I felt light-headed. It was too strange to hear my best friend’s annoying douche of a boyfriend talking about Becca and Dana.
“That’s so weird. Is everyone freaking out at your school, then?” Leah’s eyes were wide.
I nodded. “Yeah, everyone’s really worried.”
“That’s just awful. That poor girl.” My mom clucked her tongue and started moving the cookies from the tray to a cooling rack. “I hope they find her. Her poor friends, they must be so worried! Oh, and if she
did
have a boyfriend…that must be just the worst kind of worry— Oh! The corn bread! I’d nearly forgotten it.”
I wanted to press the reset button, and make it so Michael had never come. It would have made things infinitely better for a thousand reasons, but right now his little bit of online stalker info was making me feel nauseous.

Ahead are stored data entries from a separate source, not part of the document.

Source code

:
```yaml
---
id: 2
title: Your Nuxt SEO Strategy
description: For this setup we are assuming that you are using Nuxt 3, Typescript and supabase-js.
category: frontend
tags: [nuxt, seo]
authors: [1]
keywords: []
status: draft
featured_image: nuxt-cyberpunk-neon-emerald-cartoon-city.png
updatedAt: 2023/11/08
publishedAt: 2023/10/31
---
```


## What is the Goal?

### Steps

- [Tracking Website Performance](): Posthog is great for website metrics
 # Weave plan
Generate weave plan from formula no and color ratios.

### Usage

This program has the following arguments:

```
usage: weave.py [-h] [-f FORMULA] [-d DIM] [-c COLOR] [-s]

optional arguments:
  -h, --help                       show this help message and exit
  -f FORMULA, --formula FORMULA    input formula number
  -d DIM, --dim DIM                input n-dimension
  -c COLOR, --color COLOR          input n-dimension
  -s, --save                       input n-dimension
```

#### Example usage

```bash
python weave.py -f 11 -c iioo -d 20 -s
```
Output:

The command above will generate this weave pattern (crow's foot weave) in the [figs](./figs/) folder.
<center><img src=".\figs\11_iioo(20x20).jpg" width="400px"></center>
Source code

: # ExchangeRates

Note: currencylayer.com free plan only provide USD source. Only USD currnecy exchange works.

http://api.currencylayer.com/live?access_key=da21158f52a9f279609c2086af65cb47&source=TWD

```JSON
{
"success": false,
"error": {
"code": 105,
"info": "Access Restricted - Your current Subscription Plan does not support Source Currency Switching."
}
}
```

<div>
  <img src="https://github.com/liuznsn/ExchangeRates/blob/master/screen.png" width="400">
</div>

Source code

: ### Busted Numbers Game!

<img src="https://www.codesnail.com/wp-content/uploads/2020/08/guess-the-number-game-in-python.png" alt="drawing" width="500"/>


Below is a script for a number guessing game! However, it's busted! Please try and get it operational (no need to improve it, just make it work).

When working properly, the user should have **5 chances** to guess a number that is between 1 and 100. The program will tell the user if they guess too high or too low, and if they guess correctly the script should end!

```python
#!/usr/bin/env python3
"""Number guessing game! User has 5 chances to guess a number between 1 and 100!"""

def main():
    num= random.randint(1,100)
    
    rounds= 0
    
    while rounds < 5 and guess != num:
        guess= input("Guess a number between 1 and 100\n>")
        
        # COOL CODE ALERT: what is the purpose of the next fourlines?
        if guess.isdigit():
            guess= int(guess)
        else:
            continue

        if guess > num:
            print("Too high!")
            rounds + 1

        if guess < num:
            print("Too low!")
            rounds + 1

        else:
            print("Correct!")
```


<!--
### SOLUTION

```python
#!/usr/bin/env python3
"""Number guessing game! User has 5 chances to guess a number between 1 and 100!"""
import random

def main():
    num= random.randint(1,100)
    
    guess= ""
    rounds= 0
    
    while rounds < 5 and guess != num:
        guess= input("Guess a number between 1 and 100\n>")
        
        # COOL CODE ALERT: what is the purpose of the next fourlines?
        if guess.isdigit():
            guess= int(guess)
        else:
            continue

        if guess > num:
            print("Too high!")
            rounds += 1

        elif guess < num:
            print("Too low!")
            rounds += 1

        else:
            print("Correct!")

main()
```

“Look!” Lily ran over to me and presented me with the drawing she’d had her nose to for at least ten minutes.
I crouched down to her level, thankful for a change in subject. “What have we got here?”
It was the most tactful way of asking an easily offended child like Lily what on earth she’d been trying to depict with the four free crayons she’d smuggled out of Harry’s Restaurant and Pub.